Saved data entries:
+ + + + + + +

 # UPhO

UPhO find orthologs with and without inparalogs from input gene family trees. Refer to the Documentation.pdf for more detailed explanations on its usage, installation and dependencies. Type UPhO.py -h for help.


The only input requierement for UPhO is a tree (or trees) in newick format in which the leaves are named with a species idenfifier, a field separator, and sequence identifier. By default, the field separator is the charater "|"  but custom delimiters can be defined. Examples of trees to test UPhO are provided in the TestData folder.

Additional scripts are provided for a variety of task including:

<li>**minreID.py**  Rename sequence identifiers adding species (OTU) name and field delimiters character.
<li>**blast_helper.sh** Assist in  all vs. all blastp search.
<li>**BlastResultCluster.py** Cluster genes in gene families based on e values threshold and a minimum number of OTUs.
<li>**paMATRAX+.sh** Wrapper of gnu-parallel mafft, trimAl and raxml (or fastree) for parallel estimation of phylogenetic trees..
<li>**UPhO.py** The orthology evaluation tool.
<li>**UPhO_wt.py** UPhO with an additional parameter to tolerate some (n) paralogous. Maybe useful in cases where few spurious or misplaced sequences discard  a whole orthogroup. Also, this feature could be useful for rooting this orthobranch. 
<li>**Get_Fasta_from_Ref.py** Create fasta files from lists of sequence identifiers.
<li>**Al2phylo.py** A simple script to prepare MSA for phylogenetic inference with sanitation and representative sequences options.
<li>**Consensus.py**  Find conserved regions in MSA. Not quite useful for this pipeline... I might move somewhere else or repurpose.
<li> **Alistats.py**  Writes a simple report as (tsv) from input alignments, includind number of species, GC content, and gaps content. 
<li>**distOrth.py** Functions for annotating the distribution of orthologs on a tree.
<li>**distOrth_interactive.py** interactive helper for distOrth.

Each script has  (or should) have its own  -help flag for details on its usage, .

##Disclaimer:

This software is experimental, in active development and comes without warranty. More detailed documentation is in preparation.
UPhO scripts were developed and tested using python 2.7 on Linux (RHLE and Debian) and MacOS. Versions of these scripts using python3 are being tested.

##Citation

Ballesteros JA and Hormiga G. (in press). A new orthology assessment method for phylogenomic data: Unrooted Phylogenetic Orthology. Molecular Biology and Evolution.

+ + + + + + +

* _TASK REQUIREMENTS_
Transcribe exactly, and only, the lines from the one bearing "<li>**Get_Fasta_from_Ref.py** Create fasta" through the last line of the entries, counting both.

* _SOLUTION TO THE EXERCISE_
<li>**Get_Fasta_from_Ref.py** Create fasta files from lists of sequence identifiers.
<li>**Al2phylo.py** A simple script to prepare MSA for phylogenetic inference with sanitation and representative sequences options.
<li>**Consensus.py**  Find conserved regions in MSA. Not quite useful for this pipeline... I might move somewhere else or repurpose.
<li> **Alistats.py**  Writes a simple report as (tsv) from input alignments, includind number of species, GC content, and gaps content. 
<li>**distOrth.py** Functions for annotating the distribution of orthologs on a tree.
<li>**distOrth_interactive.py** interactive helper for distOrth.

Each script has  (or should) have its own  -help flag for details on its usage, .

##Disclaimer:

This software is experimental, in active development and comes without warranty. More detailed documentation is in preparation.
UPhO scripts were developed and tested using python 2.7 on Linux (RHLE and Debian) and MacOS. Versions of these scripts using python3 are being tested.

##Citation

Ballesteros JA and Hormiga G. (in press). A new orthology assessment method for phylogenomic data: Unrooted Phylogenetic Orthology. Molecular Biology and Evolution.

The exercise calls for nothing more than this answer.